Your objective
From the data that follows, copy every line holding the string "newcommand".

(Stored dataset items)

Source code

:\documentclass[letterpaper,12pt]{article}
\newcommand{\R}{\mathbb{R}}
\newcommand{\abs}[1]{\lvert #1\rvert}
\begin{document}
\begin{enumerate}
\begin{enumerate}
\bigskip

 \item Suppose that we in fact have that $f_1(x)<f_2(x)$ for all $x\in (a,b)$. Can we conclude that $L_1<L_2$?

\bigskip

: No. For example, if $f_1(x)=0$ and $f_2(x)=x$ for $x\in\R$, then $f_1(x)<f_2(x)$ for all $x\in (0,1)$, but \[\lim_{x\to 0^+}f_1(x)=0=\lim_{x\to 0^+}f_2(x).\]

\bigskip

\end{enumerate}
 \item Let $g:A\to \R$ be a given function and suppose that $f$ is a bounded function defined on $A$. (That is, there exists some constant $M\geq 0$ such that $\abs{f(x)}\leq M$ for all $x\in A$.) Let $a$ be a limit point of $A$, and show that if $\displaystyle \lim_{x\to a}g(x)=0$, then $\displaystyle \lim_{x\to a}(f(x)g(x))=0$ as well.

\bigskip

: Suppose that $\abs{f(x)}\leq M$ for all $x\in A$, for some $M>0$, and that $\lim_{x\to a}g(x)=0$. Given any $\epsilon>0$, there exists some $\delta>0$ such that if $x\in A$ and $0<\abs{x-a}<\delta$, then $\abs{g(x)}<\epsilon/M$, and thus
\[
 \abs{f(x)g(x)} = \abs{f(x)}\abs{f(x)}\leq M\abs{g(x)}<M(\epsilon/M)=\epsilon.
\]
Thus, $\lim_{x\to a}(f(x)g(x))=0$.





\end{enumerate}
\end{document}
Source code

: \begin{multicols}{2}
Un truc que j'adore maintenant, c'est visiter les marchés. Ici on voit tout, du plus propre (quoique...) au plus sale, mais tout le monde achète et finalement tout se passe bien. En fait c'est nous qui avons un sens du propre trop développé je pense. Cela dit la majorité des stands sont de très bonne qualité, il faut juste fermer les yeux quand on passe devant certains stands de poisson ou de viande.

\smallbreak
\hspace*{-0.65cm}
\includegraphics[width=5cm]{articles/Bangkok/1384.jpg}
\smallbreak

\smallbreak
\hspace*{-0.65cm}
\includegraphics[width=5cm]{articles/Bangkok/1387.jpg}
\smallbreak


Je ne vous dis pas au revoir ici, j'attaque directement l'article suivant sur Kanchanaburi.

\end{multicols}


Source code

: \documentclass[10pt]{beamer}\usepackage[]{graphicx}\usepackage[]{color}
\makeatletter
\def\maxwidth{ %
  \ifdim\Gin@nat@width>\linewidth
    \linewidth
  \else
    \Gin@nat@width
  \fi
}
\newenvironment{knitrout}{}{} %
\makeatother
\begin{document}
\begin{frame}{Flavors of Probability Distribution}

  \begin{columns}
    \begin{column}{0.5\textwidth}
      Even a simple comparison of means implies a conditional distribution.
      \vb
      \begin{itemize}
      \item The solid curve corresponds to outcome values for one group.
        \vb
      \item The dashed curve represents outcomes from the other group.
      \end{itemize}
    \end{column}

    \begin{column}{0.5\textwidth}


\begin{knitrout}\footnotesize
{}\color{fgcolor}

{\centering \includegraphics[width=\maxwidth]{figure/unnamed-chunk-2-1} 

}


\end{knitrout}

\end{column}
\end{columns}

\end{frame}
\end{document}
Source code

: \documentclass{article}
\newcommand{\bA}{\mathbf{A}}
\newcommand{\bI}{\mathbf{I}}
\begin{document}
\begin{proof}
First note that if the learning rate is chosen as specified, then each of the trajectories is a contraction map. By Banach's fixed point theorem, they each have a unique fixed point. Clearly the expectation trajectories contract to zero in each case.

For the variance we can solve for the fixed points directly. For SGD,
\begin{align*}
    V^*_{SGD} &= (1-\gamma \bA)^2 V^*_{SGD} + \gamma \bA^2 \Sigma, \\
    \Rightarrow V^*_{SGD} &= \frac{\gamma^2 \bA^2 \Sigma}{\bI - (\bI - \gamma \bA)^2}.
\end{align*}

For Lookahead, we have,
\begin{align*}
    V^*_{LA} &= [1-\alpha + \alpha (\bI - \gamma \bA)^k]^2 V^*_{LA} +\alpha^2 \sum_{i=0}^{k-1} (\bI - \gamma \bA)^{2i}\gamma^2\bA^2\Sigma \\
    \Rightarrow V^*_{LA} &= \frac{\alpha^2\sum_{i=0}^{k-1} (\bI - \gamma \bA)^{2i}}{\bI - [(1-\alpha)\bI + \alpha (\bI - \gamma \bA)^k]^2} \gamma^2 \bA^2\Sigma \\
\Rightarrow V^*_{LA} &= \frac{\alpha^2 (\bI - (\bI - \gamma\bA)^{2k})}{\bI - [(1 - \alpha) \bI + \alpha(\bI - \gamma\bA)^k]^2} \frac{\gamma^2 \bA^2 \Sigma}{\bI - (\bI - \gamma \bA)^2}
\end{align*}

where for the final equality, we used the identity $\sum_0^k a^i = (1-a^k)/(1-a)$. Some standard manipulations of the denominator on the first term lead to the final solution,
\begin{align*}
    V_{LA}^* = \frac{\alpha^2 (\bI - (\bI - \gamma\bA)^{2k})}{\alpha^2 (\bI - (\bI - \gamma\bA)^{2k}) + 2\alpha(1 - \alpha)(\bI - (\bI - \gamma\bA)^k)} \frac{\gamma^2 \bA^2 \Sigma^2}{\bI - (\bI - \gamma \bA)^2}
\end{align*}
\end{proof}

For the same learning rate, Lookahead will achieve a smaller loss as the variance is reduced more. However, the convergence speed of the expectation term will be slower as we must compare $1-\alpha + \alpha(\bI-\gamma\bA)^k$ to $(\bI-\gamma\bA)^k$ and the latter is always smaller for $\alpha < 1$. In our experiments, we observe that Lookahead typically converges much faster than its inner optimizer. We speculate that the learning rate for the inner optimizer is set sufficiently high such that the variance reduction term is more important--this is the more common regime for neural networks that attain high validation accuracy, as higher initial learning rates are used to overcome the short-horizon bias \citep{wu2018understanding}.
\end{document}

Response to this task
\newcommand{\R}{\mathbb{R}}
\newcommand{\abs}[1]{\lvert #1\rvert}
\newcommand{\bA}{\mathbf{A}}
\newcommand{\bI}{\mathbf{I}}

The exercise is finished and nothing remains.